◆ Work item ◆
Among the lines below, count those that include "components", and state the count alone.

━━━ Supplied records

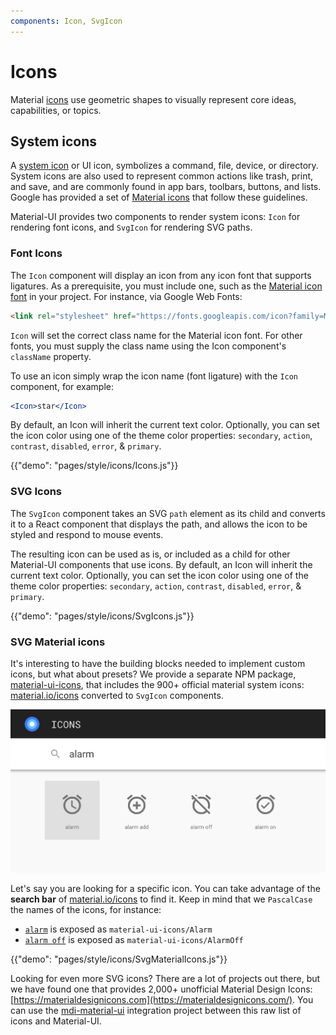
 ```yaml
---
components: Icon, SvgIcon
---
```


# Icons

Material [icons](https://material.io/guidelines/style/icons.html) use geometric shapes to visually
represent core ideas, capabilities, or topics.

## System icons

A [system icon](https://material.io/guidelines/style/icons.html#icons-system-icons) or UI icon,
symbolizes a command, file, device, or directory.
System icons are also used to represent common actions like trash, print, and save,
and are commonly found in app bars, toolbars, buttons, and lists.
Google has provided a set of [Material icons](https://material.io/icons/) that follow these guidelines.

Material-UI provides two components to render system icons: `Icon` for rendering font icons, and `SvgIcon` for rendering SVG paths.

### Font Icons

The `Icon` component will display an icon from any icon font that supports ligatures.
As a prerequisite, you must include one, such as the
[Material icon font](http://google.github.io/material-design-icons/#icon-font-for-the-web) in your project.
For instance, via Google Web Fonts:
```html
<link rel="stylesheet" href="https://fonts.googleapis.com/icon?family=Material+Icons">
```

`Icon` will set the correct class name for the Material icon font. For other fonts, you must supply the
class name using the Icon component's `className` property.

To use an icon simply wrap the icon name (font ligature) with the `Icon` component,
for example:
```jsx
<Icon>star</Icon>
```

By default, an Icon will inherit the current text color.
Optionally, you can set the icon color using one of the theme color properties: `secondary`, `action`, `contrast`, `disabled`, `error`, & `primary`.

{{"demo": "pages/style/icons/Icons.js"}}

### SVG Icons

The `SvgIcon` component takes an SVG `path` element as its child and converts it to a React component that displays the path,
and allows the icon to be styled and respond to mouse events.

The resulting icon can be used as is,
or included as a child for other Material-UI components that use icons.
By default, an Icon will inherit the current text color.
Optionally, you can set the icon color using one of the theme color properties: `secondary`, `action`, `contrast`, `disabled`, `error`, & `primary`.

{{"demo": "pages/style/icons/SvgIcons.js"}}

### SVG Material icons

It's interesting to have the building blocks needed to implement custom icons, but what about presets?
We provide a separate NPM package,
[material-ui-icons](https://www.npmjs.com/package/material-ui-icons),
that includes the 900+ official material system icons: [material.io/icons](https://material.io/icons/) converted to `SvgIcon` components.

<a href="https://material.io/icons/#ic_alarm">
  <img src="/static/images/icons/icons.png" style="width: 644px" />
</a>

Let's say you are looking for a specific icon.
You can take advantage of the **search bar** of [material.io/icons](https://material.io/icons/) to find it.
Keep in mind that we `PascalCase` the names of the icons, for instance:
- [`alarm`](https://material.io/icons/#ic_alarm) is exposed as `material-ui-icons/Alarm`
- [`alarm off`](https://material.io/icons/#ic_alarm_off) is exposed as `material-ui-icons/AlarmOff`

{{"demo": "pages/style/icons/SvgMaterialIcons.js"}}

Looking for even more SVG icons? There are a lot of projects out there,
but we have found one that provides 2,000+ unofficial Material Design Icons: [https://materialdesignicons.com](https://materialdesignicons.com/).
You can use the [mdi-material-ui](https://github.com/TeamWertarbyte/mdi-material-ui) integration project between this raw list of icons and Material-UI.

━━━━━━

◆ Written solution ◆
4